(Items listed in a dataset)
BEGIN

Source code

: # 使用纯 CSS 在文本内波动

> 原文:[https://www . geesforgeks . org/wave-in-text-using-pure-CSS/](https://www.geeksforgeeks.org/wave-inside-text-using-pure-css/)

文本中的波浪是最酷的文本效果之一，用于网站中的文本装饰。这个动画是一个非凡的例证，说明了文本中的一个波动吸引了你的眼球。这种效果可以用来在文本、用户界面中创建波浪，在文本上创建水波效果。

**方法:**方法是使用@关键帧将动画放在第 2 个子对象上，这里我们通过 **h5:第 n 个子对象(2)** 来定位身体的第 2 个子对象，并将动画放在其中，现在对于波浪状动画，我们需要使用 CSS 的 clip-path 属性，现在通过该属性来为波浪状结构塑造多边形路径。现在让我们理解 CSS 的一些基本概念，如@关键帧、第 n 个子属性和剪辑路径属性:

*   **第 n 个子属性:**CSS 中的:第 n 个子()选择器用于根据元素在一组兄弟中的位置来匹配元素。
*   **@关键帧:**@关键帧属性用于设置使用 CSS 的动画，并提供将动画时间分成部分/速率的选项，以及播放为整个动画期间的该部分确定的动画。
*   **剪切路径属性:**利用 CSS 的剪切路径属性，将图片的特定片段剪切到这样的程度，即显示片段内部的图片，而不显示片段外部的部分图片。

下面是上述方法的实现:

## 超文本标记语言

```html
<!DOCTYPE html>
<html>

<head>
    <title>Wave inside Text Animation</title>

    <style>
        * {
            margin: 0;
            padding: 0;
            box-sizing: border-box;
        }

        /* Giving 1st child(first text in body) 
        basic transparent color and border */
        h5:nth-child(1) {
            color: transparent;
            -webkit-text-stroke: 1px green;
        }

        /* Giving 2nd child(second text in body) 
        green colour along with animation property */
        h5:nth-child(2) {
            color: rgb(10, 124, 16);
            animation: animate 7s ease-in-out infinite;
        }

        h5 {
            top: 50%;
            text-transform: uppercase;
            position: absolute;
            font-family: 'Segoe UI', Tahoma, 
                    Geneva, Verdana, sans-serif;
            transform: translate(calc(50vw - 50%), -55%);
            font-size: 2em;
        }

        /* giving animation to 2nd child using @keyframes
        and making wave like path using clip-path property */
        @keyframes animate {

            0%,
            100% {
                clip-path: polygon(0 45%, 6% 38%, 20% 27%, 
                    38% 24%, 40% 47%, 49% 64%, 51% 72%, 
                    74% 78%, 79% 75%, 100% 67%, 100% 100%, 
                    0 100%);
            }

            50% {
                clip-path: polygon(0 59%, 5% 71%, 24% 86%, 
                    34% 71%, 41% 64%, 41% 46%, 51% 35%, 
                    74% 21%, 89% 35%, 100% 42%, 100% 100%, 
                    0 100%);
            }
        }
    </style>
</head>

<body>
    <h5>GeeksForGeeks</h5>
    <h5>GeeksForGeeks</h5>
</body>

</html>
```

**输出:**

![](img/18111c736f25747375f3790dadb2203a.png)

END

▸ WORK TO COMPLETE: If the string "transform" appears in a line of the entries, report the line.

▸ REPLY:
            text-transform: uppercase;
            transform: translate(calc(50vw - 50%), -55%);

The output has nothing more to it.